Telstra's $333 million acquisition of local IT outsourcing provider Kaz is on track for completion in July with customers optimistic there will be little disruption.
Kaz directors are unanimously voting in favour of the deal based on the view that the proposed transaction of $0.40 per Kaz share represents a good premium considering the company hasn't been trading near those levels since April 2002.
Gartner views the acquisition as a positive one if Telstra can leverage Kaz's IT services business which is part of a growing industry sector but analyst Rolf Jester said there are questions that still need to be answered.
“Telstra is acquiring companies on all sides of the spectrum. It is very unclear what Telstra’s overall strategy is. There seems to be no clear vision being communicated by Telstra which needs to be rectified. The market needs to see the sense of where the IT investment fits in the overall scheme of business," he said. The acquisition will makeTelstra the fifth largest IT services provider in Australia but noted it may not be a natural fit.
“With Telstra being 50.1 percent government owned, there will always be an ambiguity as to whether its role is for commercial business or for an instrument of policy. I don’t see this being resolved," he said.
Although Jester takes a sinister view of Telstra’s claim that Kaz offers synergy, he does view the proposed acquisition optimistically. “One of the reasons given for the acquisition is ‘synergy’. I don’t buy that for one minute," he said.
"An acquisition will give them no greater leverage than a commercial alliance would have provided. This is purely a decision for growth by Telstra, and gives Kaz access to more capital.
"If the acquisition is executed well, it will also give Kaz exposure to a wider customer base. These are good things.”
Customers expect little disruption
One client who is mindful of the possible impact of the proposed acquisition is ING Insurance, which has a five-year contract with Kaz to provide desktop and server management at the financial services firm.
ING IT services manager Dilys Geddes said Kaz has advised the insurer there will be no disruption to services.
"We aren't concerned, but we want to know that our account will continue to be managed in the same style as Kaz," he said.

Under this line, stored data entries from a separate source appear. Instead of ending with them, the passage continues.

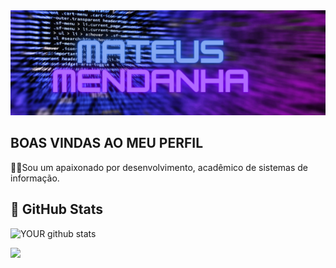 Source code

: <img src="./logo.png" width="1920">

## BOAS VINDAS AO MEU PERFIL

:man_technologist:Sou um apaixonado por desenvolvimento, acadêmico de sistemas de informação.

## :fist_oncoming: GitHub Stats


![YOUR github stats](https://github-readme-stats.vercel.app/api?username=MateusMendanha)



[<img src="https://img.shields.io/badge/linkedin-%230077B5.svg?&style=for-the-badge&logo=linkedin&logoColor=white" />](https://www.linkedin.com/in/mateus-martins-b06b3a1ab/)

"It is always difficult during acquisitions as often culture and management style differences are imposed. Our present partnership with Kaz is working well and we are hoping there will be no disruptions, but it's early days yet."
Although Geddes said ING was initially notified of the proposed acquisition by Kaz and continues to get formal updates, George Weston Foods has not been afforded such luxury. The company's technology services manager Mohamed Kader learnt of the acquisition by reading the press and getting updates from the ASX. George Weston has a three-year contract with Kaz and does not plan to change its relationship.
"We selected Kaz due to costs, responsiveness and ‘can do’ attitude," he said.
"We understand that Kaz will work independently within Telstra. We cannot tell whether Telstra overheads will translate to higher costs to us in the future, or if Telstra’s structure and processes will affect the manner in which we operate today. We need to wait and see.”